An interesting feature of this system is that it also tries to learn when the Latin letters should not be converted to Armenian. Next example comes from a random Facebook group:
|Random post from a Facebook group||Transliteration by translit-rnn|
|aysor aravotyan jamy 10;40–11;00 ynkac hatvacum 47 hamari yertuxayini miji txa,vor qez pahecir txamardavari u vori hamar MERSI.,xndrum em ete kardas PM gri. p.s.anlurj, animast u antexi commentner chgreq,karevor e u lurj.||այսօր առավոտյան ժամը 10;40–11;00 ընկած հատվածում 47 համարի երթուղայինի միջի տղա,որ քեզ պահեցիր տղամարդավարի ու որի համար ՄԵՐSI.,խնդրում եմ եթե կարդաս ՊՄ գրի. p.s.անլուրջ, անիմաստ ու անտեղի ցոմմենտներ չգրեք,կարևոր է ու լուրջ.|
It is interesting that the sequence
p.s. is not transliterated.

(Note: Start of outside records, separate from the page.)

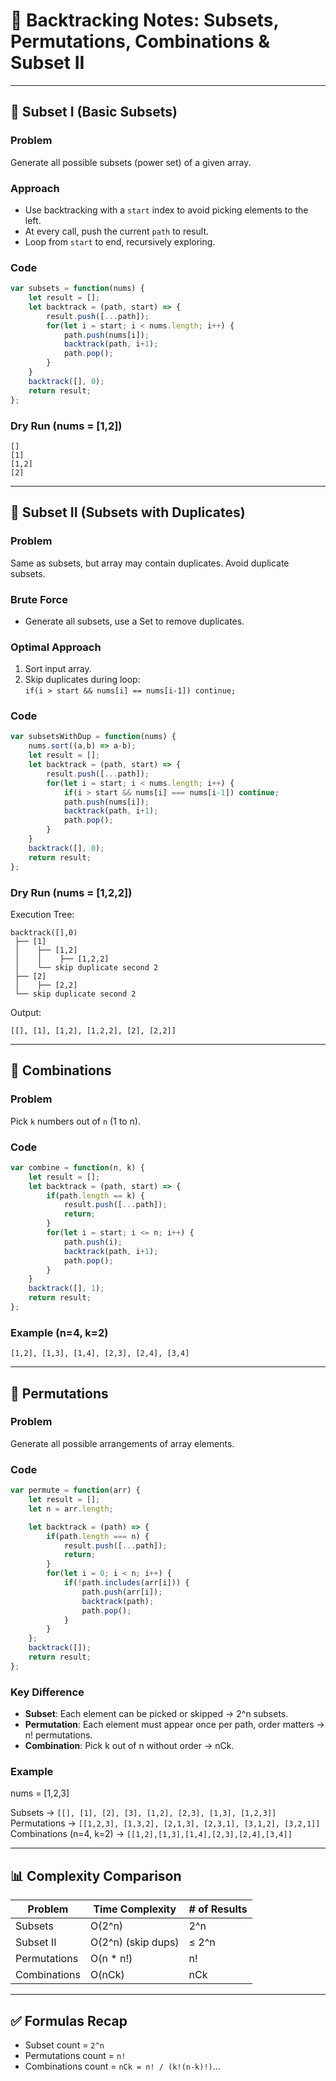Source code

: 
# 📘 Backtracking Notes: Subsets, Permutations, Combinations & Subset II

---

## 🔹 Subset I (Basic Subsets)

### Problem
Generate all possible subsets (power set) of a given array.

### Approach
- Use backtracking with a `start` index to avoid picking elements to the left.
- At every call, push the current `path` to result.
- Loop from `start` to end, recursively exploring.

### Code
```js
var subsets = function(nums) {
    let result = [];
    let backtrack = (path, start) => {
        result.push([...path]);
        for(let i = start; i < nums.length; i++) {
            path.push(nums[i]);
            backtrack(path, i+1);
            path.pop();
        }
    }
    backtrack([], 0);
    return result;
};
```

### Dry Run (nums = [1,2])
```
[]
[1]
[1,2]
[2]
```

---

## 🔹 Subset II (Subsets with Duplicates)

### Problem
Same as subsets, but array may contain duplicates. Avoid duplicate subsets.

### Brute Force
- Generate all subsets, use a Set to remove duplicates.

### Optimal Approach
1. Sort input array.
2. Skip duplicates during loop:  
   `if(i > start && nums[i] == nums[i-1]) continue;`

### Code
```js
var subsetsWithDup = function(nums) {
    nums.sort((a,b) => a-b);
    let result = [];
    let backtrack = (path, start) => {
        result.push([...path]);
        for(let i = start; i < nums.length; i++) {
            if(i > start && nums[i] === nums[i-1]) continue;
            path.push(nums[i]);
            backtrack(path, i+1);
            path.pop();
        }
    }
    backtrack([], 0);
    return result;
};
```

### Dry Run (nums = [1,2,2])
Execution Tree:
```
backtrack([],0)
 ├── [1]
 │    ├── [1,2]
 │    │    ├── [1,2,2]
 │    └── skip duplicate second 2
 ├── [2]
 │    ├── [2,2]
 └── skip duplicate second 2
```

Output:
```
[[], [1], [1,2], [1,2,2], [2], [2,2]]
```

---

## 🔹 Combinations

### Problem
Pick `k` numbers out of `n` (1 to n).

### Code
```js
var combine = function(n, k) {
    let result = [];
    let backtrack = (path, start) => {
        if(path.length == k) {
            result.push([...path]);
            return;
        }
        for(let i = start; i <= n; i++) {
            path.push(i);
            backtrack(path, i+1);
            path.pop();
        }
    }
    backtrack([], 1);
    return result;
};
```

### Example (n=4, k=2)
```
[1,2], [1,3], [1,4], [2,3], [2,4], [3,4]
```

---

## 🔹 Permutations

### Problem
Generate all possible arrangements of array elements.

### Code
```js
var permute = function(arr) {
    let result = [];
    let n = arr.length;

    let backtrack = (path) => {
        if(path.length === n) {
            result.push([...path]);
            return;
        }
        for(let i = 0; i < n; i++) {
            if(!path.includes(arr[i])) {
                path.push(arr[i]);
                backtrack(path);
                path.pop();
            }
        }
    };
    backtrack([]);
    return result;
};
```

### Key Difference
- **Subset**: Each element can be picked or skipped → 2^n subsets.
- **Permutation**: Each element must appear once per path, order matters → n! permutations.
- **Combination**: Pick k out of n without order → nCk.

### Example
nums = [1,2,3]

Subsets → `[[], [1], [2], [3], [1,2], [2,3], [1,3], [1,2,3]]`  
Permutations → `[[1,2,3], [1,3,2], [2,1,3], [2,3,1], [3,1,2], [3,2,1]]`  
Combinations (n=4, k=2) → `[[1,2],[1,3],[1,4],[2,3],[2,4],[3,4]]`  

---

## 📊 Complexity Comparison

| Problem       | Time Complexity     | # of Results |
|---------------|---------------------|--------------|
| Subsets       | O(2^n)              | 2^n          |
| Subset II     | O(2^n) (skip dups)  | ≤ 2^n        |
| Permutations  | O(n * n!)           | n!           |
| Combinations  | O(nCk)              | nCk          |

---

## ✅ Formulas Recap
- Subset count = `2^n`
- Permutations count = `n!`
- Combinations count = `nCk = n! / (k!(n-k)!)`...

Also it decided to leave half of the letters of
MERSI in Latin which is probably because it’s written in all caps (Wikipedia doesn’t contain a lot of text in all caps, maybe except some abbreviations). Also, the word
commentner is transliterated as
ցոմմենտներ (instead of
քոմենթներ), because it’s not really a romanized Armenian word, it just includes the English word
comment (and it definitely doesn’t appear in Wiki).
First we plan to understand what the system actually learned by visualizing its behavior on different cases. It is interesting to see how the residual connection performed and also if the network managed to discover some rules known from Armenian orthography.
Finally, we would like to see this tool applied to more languages. We have released all the code in the translit-rnn repository and prepared instructions on how to add a new language. Basically a large corpus and probabilistic romanization rules are required.
We would like to thank Adam Mathias Bittlingmayer for many valuable discussions.